BEGIN

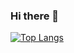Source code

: ### Hi there 👋

[![Top Langs](https://github-readme-stats.vercel.app/api/top-langs/?username=integraledelebesgue&theme=dark)](https://github.com/anuraghazra/github-readme-stats)


<!--
**integraledelebesgue/integraledelebesgue** is a ✨ _special_ ✨ repository because its `README.md` (this file) appears on your GitHub profile.

Here are some ideas to get you started:

- 🔭 I’m currently working on ...
- 🌱 I’m currently learning ...
- 👯 I’m looking to collaborate on ...
- 🤔 I’m looking for help with ...
- 💬 Ask me about ...
- 📫 How to reach me: ...
- 😄 Pronouns: ...
- ⚡ Fun fact: ...
-->

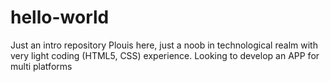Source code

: # hello-world
Just an intro repository
Plouis here, just a noob in technological realm with very light coding (HTML5, CSS) experience. Looking to develop an APP for multi platforms
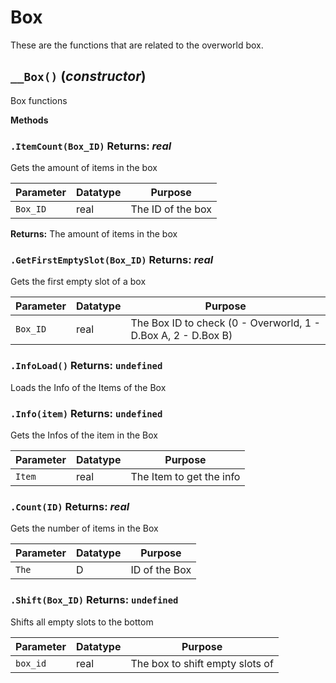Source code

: # Box
These are the functions that are related to the overworld box.

## `__Box()` (*constructor*)
Box functions

**Methods**
### `.ItemCount(Box_ID)` Returns: *real*
Gets the amount of items in the box

| Parameter | Datatype  | Purpose |
|-----------|-----------|---------|
|`Box_ID` |real |The ID of the box |

**Returns:** The amount of items in the box

### `.GetFirstEmptySlot(Box_ID)` Returns: *real*
Gets the first empty slot of a box

| Parameter | Datatype  | Purpose |
|-----------|-----------|---------|
|`Box_ID` |real |The Box ID to check (0 - Overworld, 1 - D.Box A, 2 - D.Box B) |

### `.InfoLoad()` Returns: `undefined`
Loads the Info of the Items of the Box

### `.Info(item)` Returns: `undefined`
Gets the Infos of the item in the Box

| Parameter | Datatype  | Purpose |
|-----------|-----------|---------|
|`Item` |real |The Item to get the info |

### `.Count(ID)` Returns: *real*
Gets the number of items in the Box

| Parameter | Datatype  | Purpose |
|-----------|-----------|---------|
|`The` |D |ID of the Box |

### `.Shift(Box_ID)` Returns: `undefined`
Shifts all empty slots to the bottom

| Parameter | Datatype  | Purpose |
|-----------|-----------|---------|
|`box_id` |real |The box to shift empty slots of |
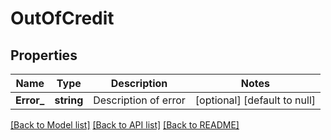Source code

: # OutOfCredit

## Properties
Name | Type | Description | Notes
------------ | ------------- | ------------- | -------------
**Error_** | **string** | Description of error | [optional] [default to null]

[[Back to Model list]](../README.md#documentation-for-models) [[Back to API list]](../README.md#documentation-for-api-endpoints) [[Back to README]](../README.md)


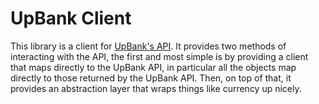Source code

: # UpBank Client

This library is a client for [UpBank's API](https://developer.up.com.au/). It
provides two methods of interacting with the API, the first and most simple is
by providing a client that maps directly to the UpBank API, in particular all
the objects map directly to those returned by the UpBank API. Then, on top of
that, it provides an abstraction layer that wraps things like currency up
nicely.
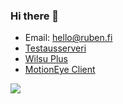 ### Hi there 👋

- Email: [hello@ruben.fi](mailto:hello@ruben.fi)
- [Testausserveri](https://testausserveri.fi)
- [Wilsu Plus](https://github.com/wilmaplus/)
- [MotionEye Client](https://github.com/developerfromjokela/motioneye-client)
<img align="left" src="https://github-readme-stats.vercel.app/api?username=developerfromjokela&show_icons=true&theme=merko&count_private=true"/>

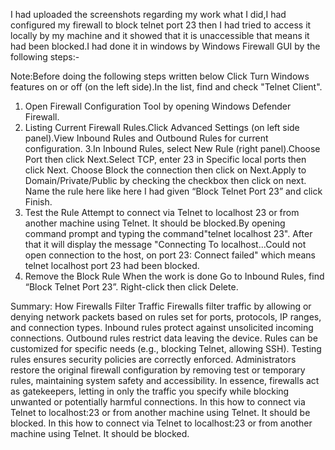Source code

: I had uploaded the screenshots regarding my work what I did,I  had configured my firewall to block telnet port 23 then I had tried to access it locally by my machine and it showed that it is unaccessible that
means it had been blocked.I had done it in windows by Windows Firewall GUI by the following steps:-

Note:Before doing the following steps written below Click Turn Windows features on or off (on the left side).In the list, find and check "Telnet Client".

1. Open Firewall Configuration Tool by opening Windows Defender Firewall.
2. Listing Current Firewall Rules.Click Advanced Settings (on left side panel).View Inbound Rules and Outbound Rules for current configuration.
3.In Inbound Rules, select New Rule (right panel).Choose Port then click Next.Select TCP, enter 23 in Specific local ports then click Next.
Choose Block the connection then click on Next.Apply to Domain/Private/Public by checking the checkbox then click on next.
Name the rule here like here I had given “Block Telnet Port 23” and click Finish.
4. Test the Rule
Attempt to connect via Telnet to localhost 23 or from another machine using Telnet. It should be blocked.By opening command prompt and typing the command"telnet localhost 23".
After that it will display the message "Connecting To localhost...Could not open connection to the host, on port 23: Connect failed" which means telnet localhost port 23 had been blocked.      
6. Remove the Block Rule
When the work is done Go to Inbound Rules, find “Block Telnet Port 23”.
Right-click then click Delete.

Summary: How Firewalls Filter Traffic
Firewalls filter traffic by allowing or denying network packets based on rules set for ports, protocols, IP ranges, and connection types.
Inbound rules protect against unsolicited incoming connections.
Outbound rules restrict data leaving the device.
Rules can be customized for specific needs (e.g., blocking Telnet, allowing SSH).
Testing rules ensures security policies are correctly enforced.
Administrators restore the original firewall configuration by removing test or temporary rules, maintaining system safety and accessibility.
In essence, firewalls act as gatekeepers, letting in only the traffic you specify while blocking unwanted or potentially harmful connections.
In this how to connect via Telnet to localhost:23 or from another machine using Telnet. It should be blocked.
In this how to connect via Telnet to localhost:23 or from another machine using Telnet. It should be blocked.


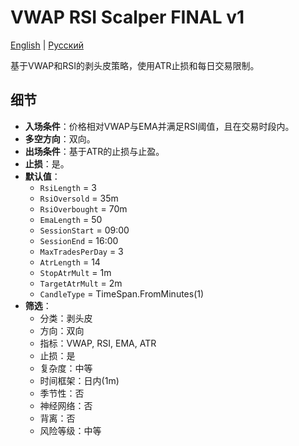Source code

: # VWAP RSI Scalper FINAL v1
[English](README.md) | [Русский](README_ru.md)

基于VWAP和RSI的剥头皮策略，使用ATR止损和每日交易限制。

## 细节

- **入场条件**：价格相对VWAP与EMA并满足RSI阈值，且在交易时段内。
- **多空方向**：双向。
- **出场条件**：基于ATR的止损与止盈。
- **止损**：是。
- **默认值**：
  - `RsiLength` = 3
  - `RsiOversold` = 35m
  - `RsiOverbought` = 70m
  - `EmaLength` = 50
  - `SessionStart` = 09:00
  - `SessionEnd` = 16:00
  - `MaxTradesPerDay` = 3
  - `AtrLength` = 14
  - `StopAtrMult` = 1m
  - `TargetAtrMult` = 2m
  - `CandleType` = TimeSpan.FromMinutes(1)
- **筛选**：
  - 分类：剥头皮
  - 方向：双向
  - 指标：VWAP, RSI, EMA, ATR
  - 止损：是
  - 复杂度：中等
  - 时间框架：日内(1m)
  - 季节性：否
  - 神经网络：否
  - 背离：否
  - 风险等级：中等
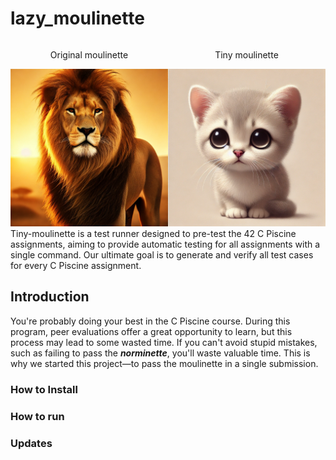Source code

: # lazy_moulinette
<div style="display: flex;">
  <div style="width: 50%; text-align: center;">
    <p>Original moulinette</p>
    <img src="moulinette.webp" alt="moulinette" style="width: 100%;">
  </div>
  <div style="width: 50%; text-align: center;">
    <p>Tiny moulinette</p>
    <img src="lazy_moulinette.webp" alt="lazy_moulinette" style="width: 100%;">
  </div>
</div>
Tiny-moulinette is a test runner designed to pre-test the 42 C Piscine assignments, aiming to provide automatic testing for all assignments with a single command. Our ultimate goal is to generate and verify all test cases for every C Piscine assignment.

## Introduction
You're probably doing your best in the C Piscine course. During this program, peer evaluations offer a great opportunity to learn, but this process may lead to some wasted time. If you can't avoid stupid mistakes, such as failing to pass the ***norminette***, you'll waste valuable time. This is why we started this project—to pass the moulinette in a single submission.

### How to Install

### How to run

### Updates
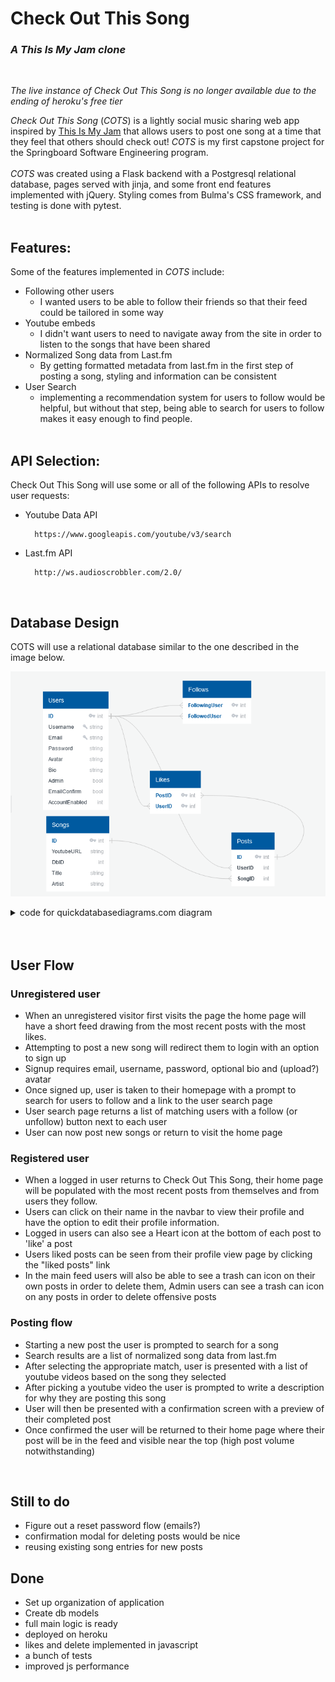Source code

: # Check Out This Song
### *A This Is My Jam clone*
<br>

*The live instance of Check Out This Song is no longer available due to the
ending of heroku's free tier*
<br>

*Check Out This Song* (*COTS*) is a lightly social music sharing web app inspired by [This Is My Jam](https://www.thisismyjam.com/) that allows users to post one song at a time that they feel that others should check out! *COTS* is my first capstone project for the Springboard Software Engineering program.
<br><br>
*COTS* was created using a Flask backend with a Postgresql relational database, pages served with jinja, and some front end features implemented with jQuery. Styling comes from Bulma's CSS framework, and testing is done with pytest.
<br><br>

## Features:
Some of the features implemented in *COTS* include:

* Following other users
  * I wanted users to be able to follow their friends so that their feed could be tailored in some way
* Youtube embeds
  * I didn't want users to need to navigate away from the site in order to listen to the songs that have been shared
* Normalized Song data from Last.fm
  * By getting formatted metadata from last.fm in the first step of posting a song, styling and information can be consistent
* User Search
  * implementing a recommendation system for users to follow would be helpful, but without that step, being able to search for users to follow makes it easy enough to find people.
<br><br>

## API Selection:
Check Out This Song will use some or all of the following APIs to resolve user requests:

* Youtube Data API

        https://www.googleapis.com/youtube/v3/search

* Last.fm API

        http://ws.audioscrobbler.com/2.0/
<br>

## Database Design
COTS will use a relational database similar to the one described in the image below.

![COTS database diagram](resources/COTS_database_diagram.png)

<details>
<summary>code for quickdatabasediagrams.com diagram</summary>

    Users
    -
    ID PK int
    Username string UNIQUE
    Email string UNIQUE
    Password string
    Avatar string
    Bio string
    Admin boolean
    EmailConfirm bool
    AccountEnabled bool

    Posts
    -
    ID PK int
    UserID int FK >- Users.ID
    SongID int FK >- Songs.ID

    Songs
    -
    ID PK int
    YoutubeURL string
    DbID int
    Title string
    Artist string

    Likes
    -
    PostID int PK FK >- Posts.ID
    UserID inf PK FK >- Users.ID

    Follows
    -
    FollowingUser int PK FK >- Users.ID
    FollowedUser int PK FK >- Users.ID
</details>
<br><br>

## User Flow

### Unregistered user

* When an unregistered visitor first visits the page the home page will have a short feed drawing from the most recent posts with the most likes.
* Attempting to post a new song will redirect them to login with an option to sign up
* Signup requires email, username, password, optional bio and (upload?) avatar
* Once signed up, user is taken to their homepage with a prompt to search for users to follow and a link to the user search page
* User search page returns a list of matching users with a follow (or unfollow) button next to each user
* User can now post new songs or return to visit the home page

### Registered user

* When a logged in user returns to Check Out This Song, their home page will be populated with the most recent posts from themselves and from users they follow.
* Users can click on their name in the navbar to view their profile and have the option to edit their profile information.
* Logged in users can also see a Heart icon at the bottom of each post to 'like' a post
* Users liked posts can be seen from their profile view page by clicking the "liked posts" link
* In the main feed users will also be able to see a trash can icon on their own posts in order to delete them, Admin users can see a trash can icon on any posts in order to delete offensive posts

### Posting flow

* Starting a new post the user is prompted to search for a song
* Search results are a list of normalized song data from last.fm
* After selecting the appropriate match, user is presented with a list of youtube videos based on the song they selected
* After picking a youtube video the user is prompted to write a description for why they are posting this song
* User will then be presented with a confirmation screen with a preview of their completed post
* Once confirmed the user will be returned to their home page where their post will be in the feed and visible near the top (high post volume notwithstanding)

<br>

## Still to do

* Figure out a reset password flow (emails?)
* confirmation modal for deleting posts would be nice
* reusing existing song entries for new posts


## Done

* Set up organization of application
* Create db models
* full main logic is ready
* deployed on heroku
* likes and delete implemented in javascript
* a bunch of tests
* improved js performance
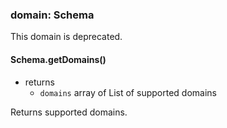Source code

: 
### domain: Schema

This domain is deprecated.

#### Schema.getDomains()
- returns
  - `domains` array of <Domain> List of supported domains

Returns supported domains.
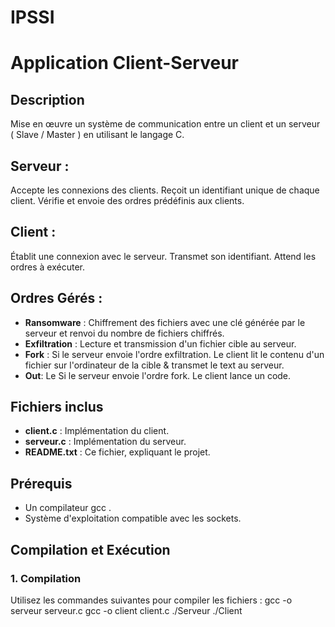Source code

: # IPSSI 
# Application Client-Serveur 

## Description
Mise en œuvre un système de communication entre un client et un serveur ( Slave
/ Master ) en utilisant le langage C. 

## Serveur :
Accepte les connexions des clients.
Reçoit un identifiant unique de chaque client.
Vérifie et envoie des ordres prédéfinis aux clients.

## Client :
Établit une connexion avec le serveur.
Transmet son identifiant.
Attend les ordres à exécuter.
## Ordres Gérés :
- **Ransomware** : Chiffrement des fichiers avec une clé générée par le serveur et renvoi du nombre de fichiers chiffrés.
- **Exfiltration** : Lecture et transmission d'un fichier cible au serveur.
- **Fork**  : Si le serveur envoie l'ordre exfiltration. Le client lit le contenu d'un fichier sur l'ordinateur de la cible & transmet le text au serveur.
- **Out**: Le Si le serveur envoie l'ordre fork. Le client lance un code.

## Fichiers inclus
- **client.c** : Implémentation du client.
- **serveur.c** : Implémentation du serveur.
- **README.txt** : Ce fichier, expliquant le projet.
  
## Prérequis
- Un compilateur gcc .
- Système d'exploitation compatible avec les sockets.

## Compilation et Exécution
### 1. Compilation
Utilisez les commandes suivantes pour compiler les fichiers :
gcc -o serveur serveur.c
gcc -o client client.c
./Serveur
./Client


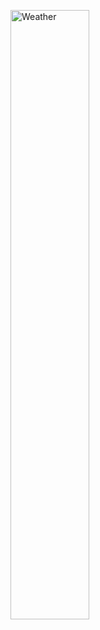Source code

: [<img align="top" src="https://weather-readme.vercel.app/api/weather" alt="Weather" width="50%" height= "50%" />](#)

END

• [What is being asked]: Your task is to repeat exactly the lines from the beginning of the data to the line that contains "- 🤔 I’m looking for help with ...", both ends included, leaving out pictures.

• [Answer]:
Source code

: ### Hi there 👋

[![Top Langs](https://github-readme-stats.vercel.app/api/top-langs/?username=integraledelebesgue&theme=dark)](https://github.com/anuraghazra/github-readme-stats)


<!--
**integraledelebesgue/integraledelebesgue** is a ✨ _special_ ✨ repository because its `README.md` (this file) appears on your GitHub profile.

Here are some ideas to get you started:

- 🔭 I’m currently working on ...
- 🌱 I’m currently learning ...
- 👯 I’m looking to collaborate on ...
- 🤔 I’m looking for help with ...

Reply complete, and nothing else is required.